- _Exercise_: Nothing but the lines from the start of the records through the line that contains "é uma palavra Latina E aí depois depois" is to be copied, and each is to be copied exactly.
----- Records for the task
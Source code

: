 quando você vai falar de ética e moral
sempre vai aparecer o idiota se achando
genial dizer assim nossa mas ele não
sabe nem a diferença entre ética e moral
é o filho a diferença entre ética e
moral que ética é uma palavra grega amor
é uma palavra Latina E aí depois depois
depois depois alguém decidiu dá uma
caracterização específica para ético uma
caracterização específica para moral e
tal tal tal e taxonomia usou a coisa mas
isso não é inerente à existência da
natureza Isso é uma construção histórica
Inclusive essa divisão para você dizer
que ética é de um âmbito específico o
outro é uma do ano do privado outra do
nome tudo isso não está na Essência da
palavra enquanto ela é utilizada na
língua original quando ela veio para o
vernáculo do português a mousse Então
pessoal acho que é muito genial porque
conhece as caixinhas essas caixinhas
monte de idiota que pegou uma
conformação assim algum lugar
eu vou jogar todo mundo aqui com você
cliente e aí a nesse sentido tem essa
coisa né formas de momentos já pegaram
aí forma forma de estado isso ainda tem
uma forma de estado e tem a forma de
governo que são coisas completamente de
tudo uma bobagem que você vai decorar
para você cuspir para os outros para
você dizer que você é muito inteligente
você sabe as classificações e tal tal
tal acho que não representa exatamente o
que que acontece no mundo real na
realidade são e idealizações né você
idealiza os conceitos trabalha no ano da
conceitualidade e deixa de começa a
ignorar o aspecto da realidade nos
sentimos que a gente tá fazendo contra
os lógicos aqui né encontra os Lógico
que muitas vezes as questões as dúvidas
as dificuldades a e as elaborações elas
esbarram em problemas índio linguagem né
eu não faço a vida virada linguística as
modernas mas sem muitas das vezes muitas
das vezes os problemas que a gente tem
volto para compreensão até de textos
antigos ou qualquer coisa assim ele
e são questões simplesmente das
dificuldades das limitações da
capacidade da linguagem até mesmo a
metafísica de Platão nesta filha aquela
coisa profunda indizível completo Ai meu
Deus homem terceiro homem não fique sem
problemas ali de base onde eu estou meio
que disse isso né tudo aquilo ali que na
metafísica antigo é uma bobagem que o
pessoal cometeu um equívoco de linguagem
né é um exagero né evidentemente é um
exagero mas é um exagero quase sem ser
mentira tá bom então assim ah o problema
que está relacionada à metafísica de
----------
- _Task answer_:
Source code

: quando você vai falar de ética e moral
sempre vai aparecer o idiota se achando
genial dizer assim nossa mas ele não
sabe nem a diferença entre ética e moral
é o filho a diferença entre ética e
moral que ética é uma palavra grega amor
é uma palavra Latina E aí depois depois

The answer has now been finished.